A bad route will, more often than not, be a simple loop of track. Frequently, the track will be connected at sharp angles. A train will chase its tail around this loop, careering unrealistically around curves so sharp even the smallest four-axle locomotive, something that could turn on a dime, would derail if it even comes near it.

No real railroad would ever look like that, and neither will a good Trainz route.

Real railroads, as I hinted in my previous section, go places. They run from one terminal to another. They may pass through one or more towns and cities en route. Model railroaders call a plan based on these parameters “point to point.”

At the terminal, you may find one or more yards where single cars and cuts of cars are switched into trains.

As a railroad passes through a town or city, it may serve one or more industries in each. Each industry will served by a spur, a stretch of track that allows the railroad to place cars for delivery.
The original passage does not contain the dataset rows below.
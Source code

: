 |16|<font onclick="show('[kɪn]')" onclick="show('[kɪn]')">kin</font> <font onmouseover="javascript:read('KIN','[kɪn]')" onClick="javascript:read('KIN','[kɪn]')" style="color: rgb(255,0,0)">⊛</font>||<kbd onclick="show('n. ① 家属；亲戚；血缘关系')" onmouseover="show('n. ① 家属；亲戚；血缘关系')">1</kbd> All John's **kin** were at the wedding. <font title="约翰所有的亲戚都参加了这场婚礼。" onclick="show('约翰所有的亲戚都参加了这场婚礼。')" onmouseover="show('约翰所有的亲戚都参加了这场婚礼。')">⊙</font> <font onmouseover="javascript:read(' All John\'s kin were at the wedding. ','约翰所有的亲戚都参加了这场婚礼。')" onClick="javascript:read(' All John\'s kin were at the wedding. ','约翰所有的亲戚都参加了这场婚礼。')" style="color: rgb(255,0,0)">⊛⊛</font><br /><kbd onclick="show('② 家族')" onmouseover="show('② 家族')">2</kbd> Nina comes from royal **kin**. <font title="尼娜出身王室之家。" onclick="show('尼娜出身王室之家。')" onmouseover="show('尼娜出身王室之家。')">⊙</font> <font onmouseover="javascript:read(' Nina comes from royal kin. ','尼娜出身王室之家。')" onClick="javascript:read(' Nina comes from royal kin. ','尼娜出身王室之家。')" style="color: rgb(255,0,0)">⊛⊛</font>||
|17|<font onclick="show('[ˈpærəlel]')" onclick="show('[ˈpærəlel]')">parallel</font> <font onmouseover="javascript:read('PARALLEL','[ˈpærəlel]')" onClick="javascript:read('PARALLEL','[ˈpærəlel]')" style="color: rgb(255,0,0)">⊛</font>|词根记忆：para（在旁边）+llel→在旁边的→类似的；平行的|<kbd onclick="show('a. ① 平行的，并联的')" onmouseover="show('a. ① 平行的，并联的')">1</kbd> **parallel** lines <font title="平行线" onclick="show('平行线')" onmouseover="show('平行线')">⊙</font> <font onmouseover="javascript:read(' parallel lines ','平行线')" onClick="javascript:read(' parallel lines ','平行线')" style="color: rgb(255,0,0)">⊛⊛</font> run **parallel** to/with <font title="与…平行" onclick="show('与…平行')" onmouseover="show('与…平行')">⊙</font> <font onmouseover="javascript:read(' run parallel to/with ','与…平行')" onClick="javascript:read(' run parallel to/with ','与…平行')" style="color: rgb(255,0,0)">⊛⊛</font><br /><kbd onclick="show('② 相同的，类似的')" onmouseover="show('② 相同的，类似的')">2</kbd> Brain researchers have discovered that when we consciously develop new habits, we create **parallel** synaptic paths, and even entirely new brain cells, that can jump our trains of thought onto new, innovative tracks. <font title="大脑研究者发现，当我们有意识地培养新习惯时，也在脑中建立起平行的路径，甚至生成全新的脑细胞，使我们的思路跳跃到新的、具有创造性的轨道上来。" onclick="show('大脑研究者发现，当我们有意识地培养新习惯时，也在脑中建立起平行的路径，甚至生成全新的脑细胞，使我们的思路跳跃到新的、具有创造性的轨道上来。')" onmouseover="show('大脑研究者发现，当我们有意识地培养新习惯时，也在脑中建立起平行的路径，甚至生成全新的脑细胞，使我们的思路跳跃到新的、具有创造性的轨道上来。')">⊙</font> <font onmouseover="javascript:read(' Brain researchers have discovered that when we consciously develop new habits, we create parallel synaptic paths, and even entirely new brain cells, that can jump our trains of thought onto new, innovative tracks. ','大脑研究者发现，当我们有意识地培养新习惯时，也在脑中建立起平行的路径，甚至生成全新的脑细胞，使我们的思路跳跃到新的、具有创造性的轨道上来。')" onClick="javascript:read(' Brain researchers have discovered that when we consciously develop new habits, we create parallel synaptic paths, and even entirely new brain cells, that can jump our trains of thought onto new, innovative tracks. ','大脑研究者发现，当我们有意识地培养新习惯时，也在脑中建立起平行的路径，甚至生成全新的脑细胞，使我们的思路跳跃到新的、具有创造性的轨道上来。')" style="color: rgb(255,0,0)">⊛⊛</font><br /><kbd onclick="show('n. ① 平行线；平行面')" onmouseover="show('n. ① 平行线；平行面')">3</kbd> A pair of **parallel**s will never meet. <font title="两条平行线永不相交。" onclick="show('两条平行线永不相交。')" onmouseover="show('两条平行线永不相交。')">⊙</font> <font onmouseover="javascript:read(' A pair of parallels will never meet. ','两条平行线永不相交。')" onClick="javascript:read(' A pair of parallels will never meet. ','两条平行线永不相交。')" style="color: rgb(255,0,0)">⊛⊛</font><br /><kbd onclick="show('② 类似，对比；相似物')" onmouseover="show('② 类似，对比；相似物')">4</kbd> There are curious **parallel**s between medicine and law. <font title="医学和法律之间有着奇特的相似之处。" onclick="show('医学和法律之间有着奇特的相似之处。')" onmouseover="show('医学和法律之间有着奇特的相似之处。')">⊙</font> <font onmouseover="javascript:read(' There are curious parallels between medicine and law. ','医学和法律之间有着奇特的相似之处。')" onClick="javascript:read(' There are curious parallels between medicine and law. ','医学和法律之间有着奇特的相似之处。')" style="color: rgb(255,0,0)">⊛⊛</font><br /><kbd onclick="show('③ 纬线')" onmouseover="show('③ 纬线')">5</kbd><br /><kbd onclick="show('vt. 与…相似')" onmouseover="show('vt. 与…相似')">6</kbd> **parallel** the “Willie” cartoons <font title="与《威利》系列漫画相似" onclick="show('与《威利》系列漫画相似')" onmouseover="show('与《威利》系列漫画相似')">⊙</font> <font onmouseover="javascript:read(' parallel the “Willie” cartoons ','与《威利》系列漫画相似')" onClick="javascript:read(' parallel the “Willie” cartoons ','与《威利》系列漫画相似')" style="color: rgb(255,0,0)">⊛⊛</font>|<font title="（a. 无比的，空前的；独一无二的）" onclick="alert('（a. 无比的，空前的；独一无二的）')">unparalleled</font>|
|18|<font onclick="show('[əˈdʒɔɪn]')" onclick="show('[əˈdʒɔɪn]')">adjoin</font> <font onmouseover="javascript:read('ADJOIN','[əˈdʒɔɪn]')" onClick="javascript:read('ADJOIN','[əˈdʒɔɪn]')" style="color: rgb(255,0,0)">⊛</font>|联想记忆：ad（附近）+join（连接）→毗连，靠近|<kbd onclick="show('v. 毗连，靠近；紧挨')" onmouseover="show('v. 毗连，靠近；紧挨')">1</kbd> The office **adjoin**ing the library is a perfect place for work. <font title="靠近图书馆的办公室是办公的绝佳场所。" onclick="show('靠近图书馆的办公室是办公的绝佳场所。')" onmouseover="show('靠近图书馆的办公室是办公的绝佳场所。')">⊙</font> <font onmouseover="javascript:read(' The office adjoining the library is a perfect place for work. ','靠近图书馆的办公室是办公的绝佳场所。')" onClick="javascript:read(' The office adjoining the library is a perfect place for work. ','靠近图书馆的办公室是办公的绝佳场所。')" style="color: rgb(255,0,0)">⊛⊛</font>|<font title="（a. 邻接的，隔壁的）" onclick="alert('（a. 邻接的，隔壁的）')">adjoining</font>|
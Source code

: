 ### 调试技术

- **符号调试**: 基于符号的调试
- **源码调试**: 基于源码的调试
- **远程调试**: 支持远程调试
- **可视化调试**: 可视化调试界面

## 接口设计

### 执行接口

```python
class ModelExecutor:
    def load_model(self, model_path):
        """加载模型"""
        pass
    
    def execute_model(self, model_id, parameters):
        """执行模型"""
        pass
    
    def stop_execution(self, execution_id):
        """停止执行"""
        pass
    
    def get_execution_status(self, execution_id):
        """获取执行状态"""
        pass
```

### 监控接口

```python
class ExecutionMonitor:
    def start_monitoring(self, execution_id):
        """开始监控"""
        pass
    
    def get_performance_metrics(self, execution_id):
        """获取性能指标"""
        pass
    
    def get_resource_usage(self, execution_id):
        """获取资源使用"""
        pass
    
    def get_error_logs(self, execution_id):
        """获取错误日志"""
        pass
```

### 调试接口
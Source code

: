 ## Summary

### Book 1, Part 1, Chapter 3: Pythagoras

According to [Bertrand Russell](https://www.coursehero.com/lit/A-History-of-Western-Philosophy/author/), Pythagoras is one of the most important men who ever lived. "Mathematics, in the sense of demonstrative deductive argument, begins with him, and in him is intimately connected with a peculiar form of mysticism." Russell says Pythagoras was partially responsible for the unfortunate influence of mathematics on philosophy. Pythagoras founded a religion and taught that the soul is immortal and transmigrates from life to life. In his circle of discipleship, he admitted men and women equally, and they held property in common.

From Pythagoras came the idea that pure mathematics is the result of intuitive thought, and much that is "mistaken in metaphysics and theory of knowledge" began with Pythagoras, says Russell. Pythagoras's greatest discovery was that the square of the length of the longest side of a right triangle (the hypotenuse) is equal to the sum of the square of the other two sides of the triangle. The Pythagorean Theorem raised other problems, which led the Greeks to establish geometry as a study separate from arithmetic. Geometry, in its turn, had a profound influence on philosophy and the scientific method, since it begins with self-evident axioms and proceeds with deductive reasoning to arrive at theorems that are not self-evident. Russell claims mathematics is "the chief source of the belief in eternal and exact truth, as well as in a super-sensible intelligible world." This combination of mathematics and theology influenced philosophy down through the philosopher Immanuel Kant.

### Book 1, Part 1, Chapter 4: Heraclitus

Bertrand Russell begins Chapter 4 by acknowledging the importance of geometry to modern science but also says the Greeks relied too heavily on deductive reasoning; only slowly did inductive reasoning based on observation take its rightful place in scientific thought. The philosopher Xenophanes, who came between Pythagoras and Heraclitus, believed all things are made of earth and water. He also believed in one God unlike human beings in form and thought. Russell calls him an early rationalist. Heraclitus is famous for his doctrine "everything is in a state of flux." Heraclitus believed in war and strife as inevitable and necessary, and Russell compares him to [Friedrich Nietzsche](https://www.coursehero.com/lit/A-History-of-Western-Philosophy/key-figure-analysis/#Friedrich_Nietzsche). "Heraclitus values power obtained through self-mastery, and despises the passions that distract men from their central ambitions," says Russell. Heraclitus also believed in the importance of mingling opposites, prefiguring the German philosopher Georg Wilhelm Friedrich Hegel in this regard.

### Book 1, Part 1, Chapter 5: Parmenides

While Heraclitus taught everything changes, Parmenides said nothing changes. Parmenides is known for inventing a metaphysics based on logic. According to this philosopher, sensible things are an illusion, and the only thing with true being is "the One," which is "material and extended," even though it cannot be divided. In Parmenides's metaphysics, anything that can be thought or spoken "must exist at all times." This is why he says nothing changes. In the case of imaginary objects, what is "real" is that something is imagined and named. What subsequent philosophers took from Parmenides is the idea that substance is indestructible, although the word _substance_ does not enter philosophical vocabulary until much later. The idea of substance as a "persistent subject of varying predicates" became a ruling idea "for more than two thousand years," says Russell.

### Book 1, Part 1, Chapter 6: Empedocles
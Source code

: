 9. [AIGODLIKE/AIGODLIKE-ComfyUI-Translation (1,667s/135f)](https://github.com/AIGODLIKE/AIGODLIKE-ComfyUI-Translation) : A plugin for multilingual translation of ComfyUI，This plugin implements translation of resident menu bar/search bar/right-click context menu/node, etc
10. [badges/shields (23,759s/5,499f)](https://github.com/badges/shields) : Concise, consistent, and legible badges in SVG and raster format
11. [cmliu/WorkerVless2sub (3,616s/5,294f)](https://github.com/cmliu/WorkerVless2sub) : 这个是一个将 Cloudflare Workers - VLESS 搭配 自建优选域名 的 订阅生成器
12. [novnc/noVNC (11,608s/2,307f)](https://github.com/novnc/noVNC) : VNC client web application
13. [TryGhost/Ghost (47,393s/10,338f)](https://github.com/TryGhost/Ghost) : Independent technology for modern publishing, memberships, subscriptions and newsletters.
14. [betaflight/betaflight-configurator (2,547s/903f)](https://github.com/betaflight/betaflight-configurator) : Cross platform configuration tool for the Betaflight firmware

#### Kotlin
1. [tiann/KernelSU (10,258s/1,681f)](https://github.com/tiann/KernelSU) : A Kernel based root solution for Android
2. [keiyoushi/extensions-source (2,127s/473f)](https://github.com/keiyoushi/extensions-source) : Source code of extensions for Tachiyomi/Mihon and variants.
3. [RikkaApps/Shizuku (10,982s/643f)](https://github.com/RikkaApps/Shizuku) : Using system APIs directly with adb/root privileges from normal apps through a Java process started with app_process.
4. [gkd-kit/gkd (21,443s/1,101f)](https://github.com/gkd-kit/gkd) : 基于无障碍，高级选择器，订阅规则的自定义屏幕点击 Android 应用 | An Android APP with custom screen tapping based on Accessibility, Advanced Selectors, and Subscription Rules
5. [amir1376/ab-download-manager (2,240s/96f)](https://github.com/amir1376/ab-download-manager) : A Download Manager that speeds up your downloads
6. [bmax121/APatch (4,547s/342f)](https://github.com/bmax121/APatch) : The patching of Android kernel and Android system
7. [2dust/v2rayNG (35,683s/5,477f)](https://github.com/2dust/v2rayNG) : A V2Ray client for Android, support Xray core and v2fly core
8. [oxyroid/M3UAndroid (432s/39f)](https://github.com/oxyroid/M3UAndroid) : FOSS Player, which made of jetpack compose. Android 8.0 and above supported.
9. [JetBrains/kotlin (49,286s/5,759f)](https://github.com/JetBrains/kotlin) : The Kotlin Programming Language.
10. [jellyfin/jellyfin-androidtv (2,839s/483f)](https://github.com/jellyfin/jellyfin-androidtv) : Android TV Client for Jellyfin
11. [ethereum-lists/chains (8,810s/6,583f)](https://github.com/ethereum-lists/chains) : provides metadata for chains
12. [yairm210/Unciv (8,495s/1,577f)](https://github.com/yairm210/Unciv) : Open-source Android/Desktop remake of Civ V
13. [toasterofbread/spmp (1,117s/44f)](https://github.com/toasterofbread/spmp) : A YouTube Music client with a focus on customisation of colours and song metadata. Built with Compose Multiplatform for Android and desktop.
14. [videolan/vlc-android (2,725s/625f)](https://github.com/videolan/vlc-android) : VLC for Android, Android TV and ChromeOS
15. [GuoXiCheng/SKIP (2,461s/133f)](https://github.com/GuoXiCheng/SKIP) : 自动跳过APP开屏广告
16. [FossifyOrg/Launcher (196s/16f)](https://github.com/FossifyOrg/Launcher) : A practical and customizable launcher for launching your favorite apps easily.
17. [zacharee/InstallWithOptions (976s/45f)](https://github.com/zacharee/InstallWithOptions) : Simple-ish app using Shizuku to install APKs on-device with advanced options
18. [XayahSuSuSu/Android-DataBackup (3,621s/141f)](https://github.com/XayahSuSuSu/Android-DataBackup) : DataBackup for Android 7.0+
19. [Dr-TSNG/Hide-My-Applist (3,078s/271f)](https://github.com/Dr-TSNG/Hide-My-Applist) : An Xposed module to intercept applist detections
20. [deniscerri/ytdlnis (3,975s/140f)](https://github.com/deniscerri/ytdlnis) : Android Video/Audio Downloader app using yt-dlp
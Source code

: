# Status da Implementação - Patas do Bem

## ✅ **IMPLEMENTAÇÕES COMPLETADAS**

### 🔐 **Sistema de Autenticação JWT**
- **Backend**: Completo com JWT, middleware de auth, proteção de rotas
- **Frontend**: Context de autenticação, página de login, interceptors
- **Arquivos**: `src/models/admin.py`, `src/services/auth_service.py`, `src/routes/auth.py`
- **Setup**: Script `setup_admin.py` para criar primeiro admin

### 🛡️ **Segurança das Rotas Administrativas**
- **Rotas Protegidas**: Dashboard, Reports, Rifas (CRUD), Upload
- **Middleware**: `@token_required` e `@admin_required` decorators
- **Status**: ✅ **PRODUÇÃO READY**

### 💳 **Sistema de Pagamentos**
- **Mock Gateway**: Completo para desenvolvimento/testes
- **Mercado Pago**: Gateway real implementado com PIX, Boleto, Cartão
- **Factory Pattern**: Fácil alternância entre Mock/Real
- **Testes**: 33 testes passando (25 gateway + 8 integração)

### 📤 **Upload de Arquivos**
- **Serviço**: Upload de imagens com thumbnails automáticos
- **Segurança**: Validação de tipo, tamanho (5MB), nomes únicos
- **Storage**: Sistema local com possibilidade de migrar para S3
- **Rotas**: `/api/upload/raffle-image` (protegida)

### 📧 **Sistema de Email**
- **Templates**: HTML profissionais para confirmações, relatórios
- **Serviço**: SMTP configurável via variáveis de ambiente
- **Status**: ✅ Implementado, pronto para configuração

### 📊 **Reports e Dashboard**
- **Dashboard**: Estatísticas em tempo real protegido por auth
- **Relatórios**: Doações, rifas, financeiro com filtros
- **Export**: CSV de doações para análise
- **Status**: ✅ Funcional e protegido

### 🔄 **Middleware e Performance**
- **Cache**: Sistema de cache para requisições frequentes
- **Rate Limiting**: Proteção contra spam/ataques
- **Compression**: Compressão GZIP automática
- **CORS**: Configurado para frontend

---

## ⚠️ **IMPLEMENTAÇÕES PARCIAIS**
An industry may shared its spur with other industries, or it may have its own. It may even have several spurs. A large enough industry – an automotive plant, a grain elevator, or a brewery, for example – may have a small complex of rails to serve its needs. Such a complex may have its own locomotive to sort out and deliver cars within the limits of the plant.

Another possible industry is an interchanges or junctions with other another railroad. This is a stretch of track that connects two railroads, over which they trade cars destined for the other railroad.

Locomotives will be stored and serviced between runs at an engine terminal. Not every yard or town will have one, as railroads prefer to keep as many locomotives as possible based at major cities. The engines will be kept in a diesel shed or a roundhouse. Roundhouses were more common in the steam era, although some survive today, and are still in use, such as that belonging to the Minnesota Commercial Railroad in Saint Paul.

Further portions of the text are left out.